Anniversary

I was so excited on the plane that I couldn’t eat anything. I drank some Sprite and tried to read a book called Pardon Me You’re Stepping on My Eyeball.

“Interesting title,” remarked the guy next to me.

“Yeah,” I said. I’d been told all my life not to talk to strangers, but this guy seemed ok.

“Is it your first time going to Atlanta?” he asked.

I nodded. “I’m visiting my dad. He’s gonna take me to see the Braves and we’re going to a mountain.”

“Stone Mountain?”

“I think so.”

“Oh, you’re going to have a great time!” He smiled and went back to his newspaper and I went back to my book. Soon it was time to fasten our seatbelts for landing and my stomach felt all fluttery. I hadn’t seen my dad in over a year. What if he didn’t recognize me anymore?

I had to wait until everyone else got off the plane before I was escorted off by a stewardess. I saw my big tall dad over everyone in the waiting area and he broke into a huge smile when he caught sight of us. He surprised me by grabbing me up into a big hug and carrying me in the airport. Apparently I didn’t look so different, because he didn’t seem to notice that I was now 11 and a little too old to be carried around. He put me down in the baggage claim area where we saw my seatmate from the plane.

“Your daughter is a very good traveler,” the guy told my dad, “She is very polite and sat and read her book through the whole flight A very nice girl.”

Well I certainly didn’t hear that about myself every day…

“Yes, she is,” my dad agreed. “And she always has a book with her!”

All this talk of me was overwhelming, so I was thrilled to see my bag and pointed it out to my dad so that we could be off. We walked out to the car and he said, “We are going to go somewhere really great this afternoon. I’m going to take you to get a $7 Coke. You won’t believe how good a $7 Coke tastes! We’re getting it in a place at the top of a building where you can see all of Atlanta. And the best part is….the room revolves. You're gonna see the whole city while you sit down and drink your $7 Coke.”

Thus began my love of revolving bars. Oh how I love them! I simply must go to a revolving bar in any city I visit. If it’s there, I’m there. But now I prefer sipping on a ridiculously expensive cocktail while I see the city from my lounge chair. And I have my dad to thank for this obsession of mine.

My dad died when I was 16. This week he will have been dead 16 years. At some time in the next year there will be a point when I will have been without a father for more of my life than I was with one. And then the gap will keep getting bigger. Does this even matter? It doesn’t seem like it should be so significant to me. But I keep thinking about him lately. Different memories of him have been coming up and catching me off guard. Not that it’s unpleasant…just unusual. I don’t often think about him, anymore. I know it’s the whole anniversary thing getting to me. He has even been in my dreams occasionally over the past few weeks. I wish he was telling me something profound in them but he’s not. He’s just there in the background. I don’t really even remember him well anymore. We weren’t so close, but our personalities were alike in a lot of ways. He was quiet and thoughtful, an introvert like me. I liked spending time with him as a kid because he never pressured me to talk when I just felt like being quiet. I felt like I could be myself with my dad.
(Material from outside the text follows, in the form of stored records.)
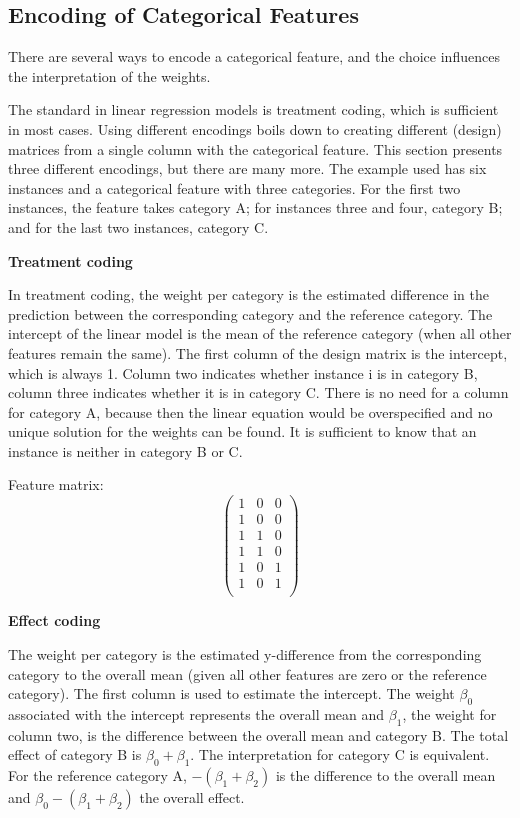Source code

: \documentclass[
  12pt,
]{krantz}
\begin{document}
\hypertarget{cat-code}{%
\subsection{Encoding of Categorical Features}\label{cat-code}}

There are several ways to encode a categorical feature, and the choice influences the interpretation of the weights.

The standard in linear regression models is treatment coding, which is sufficient in most cases.
Using different encodings boils down to creating different (design) matrices from a single column with the categorical feature.
This section presents three different encodings, but there are many more.
The example used has six instances and a categorical feature with three categories.
For the first two instances, the feature takes category A;
for instances three and four, category B;
and for the last two instances, category C.

\textbf{Treatment coding}

In treatment coding, the weight per category is the estimated difference in the prediction between the corresponding category and the reference category.
The intercept of the linear model is the mean of the reference category (when all other features remain the same).
The first column of the design matrix is the intercept, which is always 1.
Column two indicates whether instance i is in category B, column three indicates whether it is in category C.
There is no need for a column for category A, because then the linear equation would be overspecified and no unique solution for the weights can be found.
It is sufficient to know that an instance is neither in category B or C.

Feature matrix: \[\begin{pmatrix}1&0&0\\1&0&0\\1&1&0\\1&1&0\\1&0&1\\1&0&1\\\end{pmatrix}\]

\textbf{Effect coding}

The weight per category is the estimated y-difference from the corresponding category to the overall mean (given all other features are zero or the reference category).
The first column is used to estimate the intercept.
The weight \(\beta_{0}\) associated with the intercept represents the overall mean and \(\beta_{1}\), the weight for column two, is the difference between the overall mean and category B.
The total effect of category B is \(\beta_{0}+\beta_{1}\).
The interpretation for category C is equivalent.
For the reference category A, \(-(\beta_{1}+\beta_{2})\) is the difference to the overall mean and \(\beta_{0}-(\beta_{1}+\beta_{2})\) the overall effect.
\end{document}

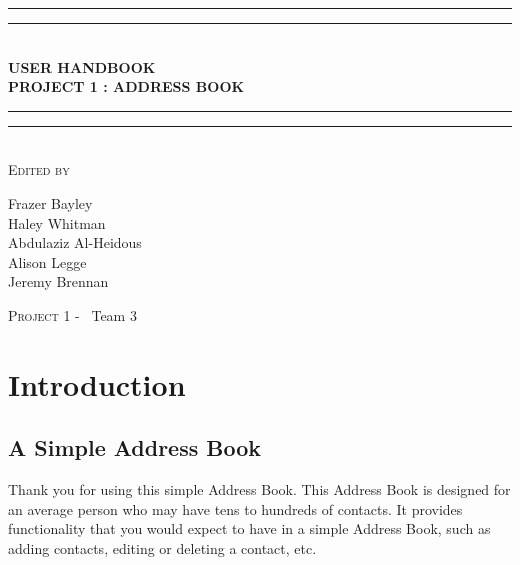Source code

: \documentclass[a4paper, 11pt]{article}
\newlength{\drop}
\begin{document}
  
  
  \begin{titlepage}
    \textheight
    \centering
    \vspace*{\baselineskip}
    \rule{\textwidth}{1.6pt}\vspace*{-\baselineskip}\vspace*{2pt}
    \rule{\textwidth}{0.4pt}\\[\baselineskip]
    {\LARGE \textbf{USER HANDBOOK \\ PROJECT 1 : ADDRESS BOOK}}\\[0.2\baselineskip]
    \rule{\textwidth}{0.4pt}\vspace*{-\baselineskip}\vspace{3.2pt}
    \rule{\textwidth}{1.6pt}\\[\baselineskip]
    \scshape
    \vspace*{2\baselineskip}
    Edited by \\[\baselineskip]
    {\Large Frazer Bayley \\ Haley Whitman \\ Abdulaziz Al-Heidous \\ Alison Legge \\ Jeremy Brennan\par}

    \vfill
    {\scshape \LARGE Project 1 -} \        {\LARGE Team 3}\par
  \end{titlepage}


\tableofcontents
\vspace*{25\baselineskip}
\begin{versionhistory}
\end{versionhistory}
\pagebreak


\section{Introduction}
\subsection{A Simple Address Book}
Thank you for using this simple Address Book. This Address Book is designed for an average person who may have tens to hundreds of contacts. It provides functionality that you would expect to have in a simple Address Book, such as adding contacts, editing or deleting a contact, etc. 
\end{document}
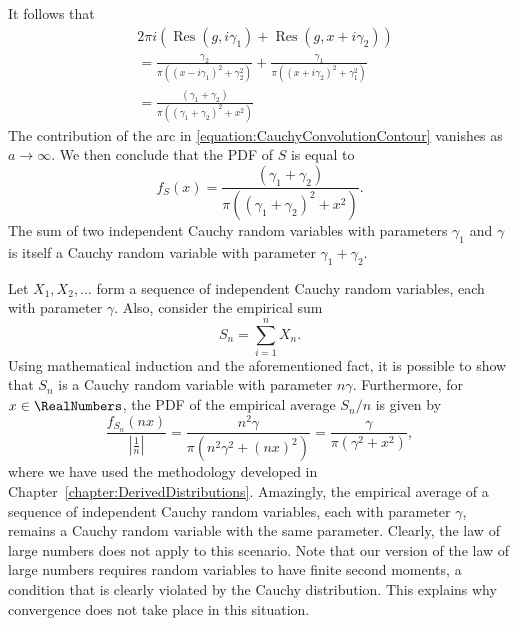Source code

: It follows that
\begin{equation*}
\begin{split}
& 2 \pi i \left( \operatorname{Res} (g, i \gamma_1)
+ \operatorname{Res} (g, x + i \gamma_2) \right) \\
&= \frac{\gamma_2}{\pi \left( ( x - i \gamma_1 )^2 + \gamma_2^2 \right) }
+ \frac{\gamma_1}{\pi \left( ( x + i \gamma_2 )^2 + \gamma_1^2 \right) } \\
&= \frac{(\gamma_1 + \gamma_2)}
{\pi \left( (\gamma_1 + \gamma_2)^2 + x^2 \right) }
\end{split}
\end{equation*}
The contribution of the arc in \eqref{equation:CauchyConvolutionContour} vanishes as $a \rightarrow \infty$.
We then conclude that the PDF of $S$ is equal to
\begin{equation*}
f_S (x) = \frac{(\gamma_1 + \gamma_2)}
{\pi \left( (\gamma_1 + \gamma_2)^2 + x^2 \right) } .
\end{equation*}
The sum of two independent Cauchy random variables with parameters $\gamma_1$ and $\gamma$ is itself a Cauchy random variable with parameter $\gamma_1 + \gamma_2$.

Let $X_1, X_2, \ldots$ form a sequence of independent Cauchy random variables, each with parameter $\gamma$.
Also, consider the empirical sum
\begin{equation*}
S_n = \sum_{i=1}^n X_n .
\end{equation*}
Using mathematical induction and the aforementioned fact, it is possible to show that $S_n$ is a Cauchy random variable with parameter $n \gamma$.
Furthermore, for $x \in \RealNumbers$, the PDF of the empirical average $S_n / n$ is given by
\begin{equation*}
\frac{f_{S_n} ( n x )}{\left| \frac{1}{n} \right|}
= \frac{n^2 \gamma}{\pi \left( n^2 \gamma^2 + (nx)^2 \right)}
= \frac{\gamma}{\pi \left( \gamma^2 + x^2 \right)} ,
\end{equation*}
where we have used the methodology developed in Chapter~\ref{chapter:DerivedDistributions}.
Amazingly, the empirical average of a sequence of independent Cauchy random variables, each with parameter $\gamma$, remains a Cauchy random variable with the same parameter.
Clearly, the law of large numbers does not apply to this scenario.
Note that our version of the law of large numbers requires random variables to have finite second moments, a condition that is clearly violated by the Cauchy distribution.
This explains why convergence does not take place in this situation.


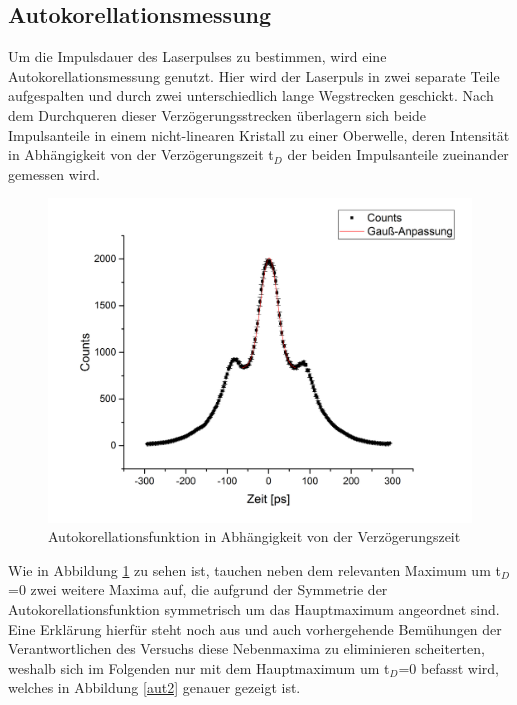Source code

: \subsection{Autokorellationsmessung}
Um die Impulsdauer des Laserpulses zu bestimmen, wird eine Autokorellationsmessung genutzt. Hier wird der Laserpuls in zwei separate Teile aufgespalten und durch zwei unterschiedlich lange Wegstrecken geschickt. Nach dem Durchqueren dieser Verzögerungsstrecken überlagern sich beide Impulsanteile in einem nicht-linearen Kristall zu einer Oberwelle, deren Intensität in Abhängigkeit von der Verzögerungszeit t$_D$ der beiden Impulsanteile zueinander gemessen wird. 
\begin{figure}[H]
	\begin{center}
		\includegraphics[scale=.5]{Bilder/Autokorr1.png}
		\caption{Autokorellationsfunktion in Abhängigkeit von der Verzögerungszeit}
		\label{aut1}
	\end{center}
\end{figure}
Wie in Abbildung \ref{aut1} zu sehen ist, tauchen neben dem relevanten Maximum um t$_D$=0 zwei weitere Maxima auf, die aufgrund der Symmetrie der Autokorellationsfunktion symmetrisch um das Hauptmaximum angeordnet sind. Eine Erklärung hierfür steht noch aus und auch vorhergehende Bemühungen der Verantwortlichen des Versuchs diese Nebenmaxima zu eliminieren scheiterten, weshalb sich im Folgenden nur mit dem Hauptmaximum um t$_D$=0 befasst wird, welches in Abbildung \ref{aut2} genauer gezeigt ist.
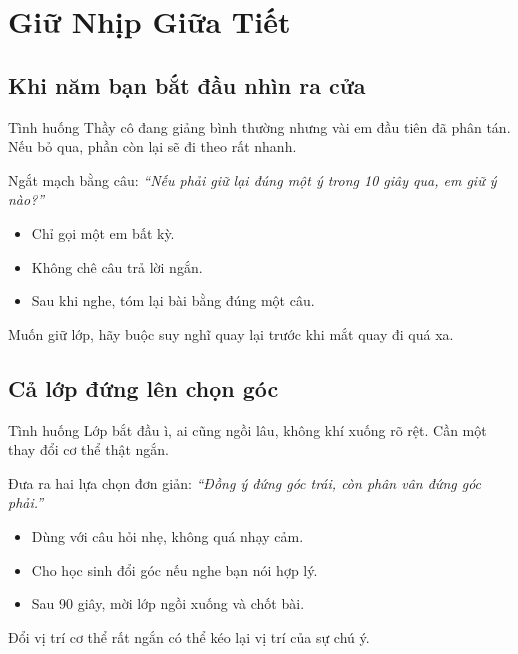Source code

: \chapter{Giữ Nhịp Giữa Tiết}

\section{Khi năm bạn bắt đầu nhìn ra cửa}
\begin{tinhhuong}{Tình huống}
Thầy cô đang giảng bình thường nhưng vài em đầu tiên đã phân tán. Nếu bỏ qua, phần còn lại sẽ đi theo rất nhanh.
\end{tinhhuong}
\begin{goiydungngay}
Ngắt mạch bằng câu: \textit{``Nếu phải giữ lại đúng một ý trong 10 giây qua, em giữ ý nào?''}
\begin{itemize}
\item Chỉ gọi một em bất kỳ.
\item Không chê câu trả lời ngắn.
\item Sau khi nghe, tóm lại bài bằng đúng một câu.
\end{itemize}
\end{goiydungngay}
\begin{cauchot}
Muốn giữ lớp, hãy buộc suy nghĩ quay lại trước khi mắt quay đi quá xa.
\end{cauchot}
\ngancach

\section{Cả lớp đứng lên chọn góc}
\begin{tinhhuong}{Tình huống}
Lớp bắt đầu ì, ai cũng ngồi lâu, không khí xuống rõ rệt. Cần một thay đổi cơ thể thật ngắn.
\end{tinhhuong}
\begin{goiydungngay}
Đưa ra hai lựa chọn đơn giản: \textit{``Đồng ý đứng góc trái, còn phân vân đứng góc phải.''}
\begin{itemize}
\item Dùng với câu hỏi nhẹ, không quá nhạy cảm.
\item Cho học sinh đổi góc nếu nghe bạn nói hợp lý.
\item Sau 90 giây, mời lớp ngồi xuống và chốt bài.
\end{itemize}
\end{goiydungngay}
\begin{cauchot}
Đổi vị trí cơ thể rất ngắn có thể kéo lại vị trí của sự chú ý.
\end{cauchot}
\ngancach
But he was a sad soul. He’d had a lot of loss in his life. Both of his parents and a brother had died before he was in his mid-twenties. He often said he didn’t want to live a long life and he made choices that ensured that he didn’t. And for sixteen years I have been angry about that. Angry at him for giving up on himself and his kids and not fighting harder. It’s not an active anger and it’s rarely on the surface. It’s been such a long time. Yet there are still times when I’ve felt his loss acutely and for me it’s grief tinged with rage. The stupidest things bring it up. Irish bars, Bruce Springsteen, the fourth of July with the fireworks and cheesy patriotic music that he loved, and every fatherless daughter’s favorite: the part of weddings where the father and daughter dance. Even when I know the pair aren’t close and they’re doing this because it’s tradition and expected, I still have to walk away. It’s so corny and stupid…it just bugs the hell out of me that it still gets to me, but what can you do? Take advantage of the open bar and wait a while, ‘cause soon it will be time for the less emotionally charged chicken dance!

I would like to mark this anniversary by letting go of some the anger I’ve had around my father’s death. Now that I’m an adult I have had some losses and painful times of my own and I am no longer so self-righteous and judgmental about him and his choices. I’ve been lucky in that I’ve somehow learned how to pick myself up when I fall. I seem to have a great will to survive and I am thankful for that. I no longer blame my dad for cutting out, but I still can’t help but wish he’d found another way out of his pain. I guess that’s the best I can do for now.